Apoorva Nanjangud, Postdoctoral researcher, Radboud Institute of Culture and History, Radboud University. Her PhD project (2016–2021) on Bollywood Tourism was a part of the European Research Council funded project ‘Worlds of Imagination’ that aimed to investigate Media tourism in India. Her work has been published into journals such as European Journal of Cultural Studies, Tourist Studies, Current Issues in Tourism and South Asian Popular Culture
Sean Kim: “Film tourism revisited. From a critical systems perspective”

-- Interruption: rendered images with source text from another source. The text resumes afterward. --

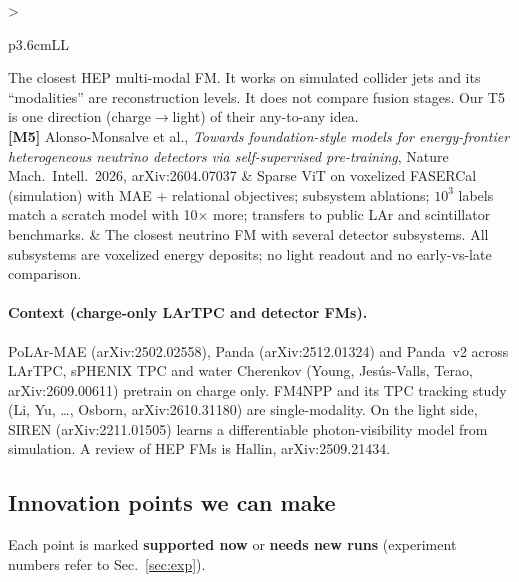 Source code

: \documentclass[11pt,a4paper]{article}
\newcommand{\have}{{\color{green!45!black}\textbf{supported now}}}
\newcommand{\need}{{\color{orange!80!black}\textbf{needs new runs}}}
\begin{document}
\begin{table}[H]
\begin{tabularx}{\textwidth}{>{\raggedright\arraybackslash}p{3.6cm}LL}
The closest HEP multi-modal FM. It works on simulated collider jets and its ``modalities'' are reconstruction levels. It does not compare fusion stages. Our T5 is one direction (charge$\to$light) of their any-to-any idea.\\\midrule
\textbf{[M5]} Alonso-Monsalve et al., \emph{Towards foundation-style models for energy-frontier heterogeneous neutrino detectors via self-supervised pre-training}, Nature Mach.\ Intell.\ 2026, arXiv:2604.07037 &
Sparse ViT on voxelized FASERCal (simulation) with MAE + relational objectives; subsystem ablations; $10^3$ labels match a scratch model with 10$\times$ more; transfers to public LAr and scintillator benchmarks. &
The closest neutrino FM with several detector subsystems. All subsystems are voxelized energy deposits; no light readout and no early-vs-late comparison.\\
\bottomrule\end{tabularx}
\end{table}

\paragraph{Context (charge-only LArTPC and detector FMs).} PoLAr-MAE (arXiv:2502.02558), Panda (arXiv:2512.01324) and Panda~v2 across LArTPC, sPHENIX TPC and water Cherenkov (Young, Jes\'us-Valls, Terao, arXiv:2609.00611) pretrain on charge only. FM4NPP and its TPC tracking study (Li, Yu, \dots, Osborn, arXiv:2610.31180) are single-modality. On the light side, SIREN (arXiv:2211.01505) learns a differentiable photon-visibility model from simulation. A review of HEP FMs is Hallin, arXiv:2509.21434.

\subsection{Innovation points we can make}
Each point is marked \have{} or \need{} (experiment numbers refer to Sec.~\ref{sec:exp}).
\end{document}
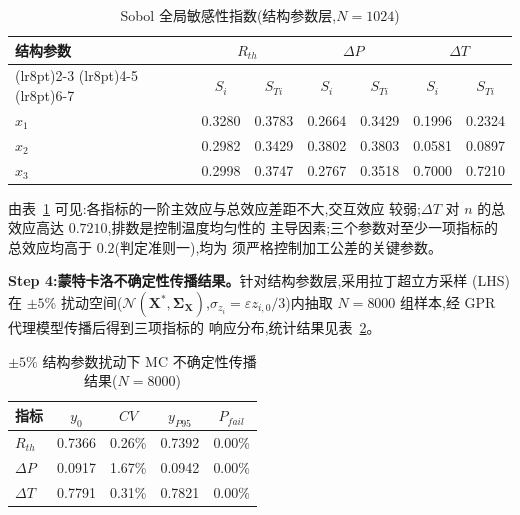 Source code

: \begin{table}[htbp]
  \centering
  \caption{Sobol 全局敏感性指数(结构参数层,$N=1024$)}
  \label{tab:sobol}
  \begin{tabular}{lcccccc}
    \toprule
    \multirow{2}{*}{结构参数} & \multicolumn{2}{c}{$R_{th}$} & \multicolumn{2}{c}{$\Delta P$} & \multicolumn{2}{c}{$\Delta T$}                                \\
    \cmidrule(lr{8pt}){2-3} \cmidrule(lr{8pt}){4-5} \cmidrule(lr{8pt}){6-7}
                          & $S_i$                        & $S_{Ti}$                       & $S_i$                          & $S_{Ti}$ & $S_i$  & $S_{Ti}$ \\
    \midrule
    $x_1$                 & 0.3280                       & 0.3783                         & 0.2664                         & 0.3429   & 0.1996 & 0.2324   \\
    $x_2$                 & 0.2982                       & 0.3429                         & 0.3802                         & 0.3803   & 0.0581 & 0.0897   \\
    $x_3$                 & 0.2998                       & 0.3747                         & 0.2767                         & 0.3518   & 0.7000 & 0.7210   \\
    \bottomrule
  \end{tabular}
\end{table}

由表~\ref{tab:sobol} 可见:各指标的一阶主效应与总效应差距不大,交互效应
较弱;$\Delta T$ 对 $n$ 的总效应高达 $0.7210$,排数是控制温度均匀性的
主导因素;三个参数对至少一项指标的总效应均高于 $0.2$(判定准则一),均为
须严格控制加工公差的关键参数。

\textbf{Step 4:蒙特卡洛不确定性传播结果。}针对结构参数层,采用拉丁超立方采样
(LHS)在 $\pm 5\%$ 扰动空间($\mathcal{N}(\mathbf{X}^*,
  \boldsymbol{\Sigma}_{\mathbf{X}})$,$\sigma_{z_i}=\varepsilon
  z_{i,0}/3$)内抽取 $N=8000$ 组样本,经 GPR 代理模型传播后得到三项指标的
响应分布,统计结果见表~\ref{tab:mc-results}。

\begin{table}[htbp]
  \centering
  \caption{$\pm 5\%$ 结构参数扰动下 MC 不确定性传播结果($N=8000$)}
  \label{tab:mc-results}
  \begin{tabular}{lcccc}
    \toprule
    指标         & $y_0$  & $CV$   & $y_{P95}$ & $P_{fail}$ \\
    \midrule
    $R_{th}$   & 0.7366 & 0.26\% & 0.7392    & 0.00\%     \\
    $\Delta P$ & 0.0917 & 1.67\% & 0.0942    & 0.00\%     \\
    $\Delta T$ & 0.7791 & 0.31\% & 0.7821    & 0.00\%     \\
    \bottomrule
  \end{tabular}
\end{table}

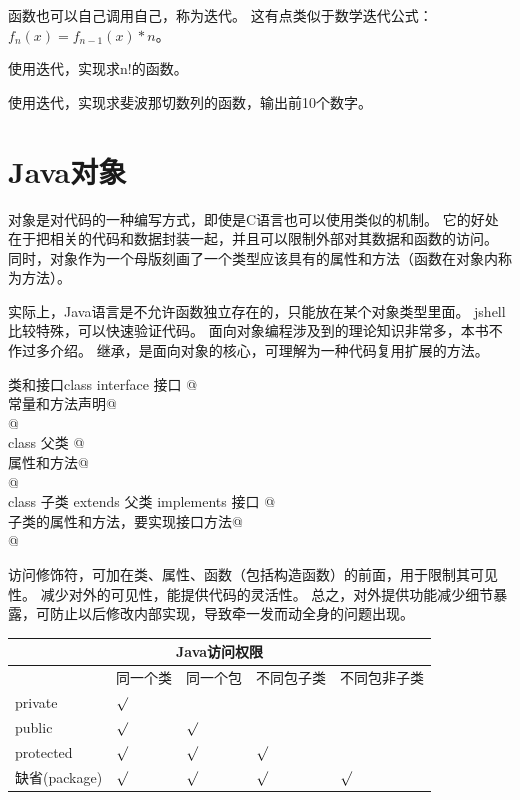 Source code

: \noindent
函数也可以自己调用自己，称为迭代。
这有点类似于数学迭代公式：$f_n(x) = f_{n-1}(x)*n$。

\bigskip
\begin{exercise}
	使用迭代，实现求n!的函数。
\end{exercise}

\begin{exercise}
	使用迭代，实现求斐波那切数列的函数，输出前10个数字。
\end{exercise}

\section{Java对象}
对象是对代码的一种编写方式，即使是C语言也可以使用类似的机制。
它的好处在于把相关的代码和数据封装一起，并且可以限制外部对其数据和函数的访问。
同时，对象作为一个母版刻画了一个类型应该具有的属性和方法（函数在对象内称为方法）。

实际上，Java语言是不允许函数独立存在的，只能放在某个对象类型里面。
jshell比较特殊，可以快速验证代码。
面向对象编程涉及到的理论知识非常多，本书不作过多介绍。
继承，是面向对象的核心，可理解为一种代码复用扩展的方法。

\begin{definition}{类和接口}{class}
	\lstinline@[修饰符] interface 接口 { @ \\
	\lstinline@	常量和方法声明@ \\
	\lstinline@}@ \\
	\lstinline@[修饰符] class 父类 { @ \\
	\lstinline@	属性和方法@ \\
	\lstinline@}@ \\
	\lstinline@[修饰符] class 子类 extends 父类 implements 接口 {@ \\
	\lstinline@	子类的属性和方法，要实现接口方法@ \\
	\lstinline@}@
\end{definition}

访问修饰符，可加在类、属性、函数（包括构造函数）的前面，用于限制其可见性。
减少对外的可见性，能提供代码的灵活性。
总之，对外提供功能减少细节暴露，可防止以后修改内部实现，导致牵一发而动全身的问题出现。

\begin{table}[!htbp]\centering
	\begin{tabular}{|p{3cm}|p{1.6cm}|p{1.6cm}|p{2cm}|p{2.4cm}|}
	\toprule
	\multicolumn{5}{|c|}{Java访问权限}\\ 
	\midrule
	&同一个类&同一个包&不同包子类&不同包非子类\\ \hline
	private&$\surd$&&&\\ \hline
	public&$\surd$&$\surd$&&\\\hline
	protected&$\surd$&$\surd$&$\surd$&\\ \hline
	缺省(package)&$\surd$&$\surd$&$\surd$&$\surd$\\
	\bottomrule
	\end{tabular}
\end{table}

Fascination with motion pictures in the past several decades has led to an unprecedented shift in cultures and sub-cultures, not least in desires to feel and experience the context featured through the screen. We thus cast attention to the phenomenon of film tourism that emphasizes travelling to locations featured in motion pictures including movies, television series, and animated films. The emergence of the phenomenon naturally resulted in scholarly attention over the past two decades, which has carved a growing tourism field of research of its own whilst being inextricably interdisciplinary in nature. In this talk, I share a scientometric systematic literature review of global film tourism literature to provide a critical systems perspective on film tourism, delineating four distinct clusters of research, gaps in the literature, and directions for future research.
Sean Kim (Ph.D.) is Associate Professor of Tourism and Creative Industries at the School of Business & Law in Edith Cowan University, Australia. He is an internationally recognized scholar in the field of film tourism and its broader impacts and implications. His work is international and interdisciplinary at the boundaries of social psychology, cultural studies, media studies, geography, and tourism. He is Associate Editor of Journal of Hospitality & Tourism Research and Co-Editor of Film Tourism in Asia: Evolution, Transformation and Trajectory (2018).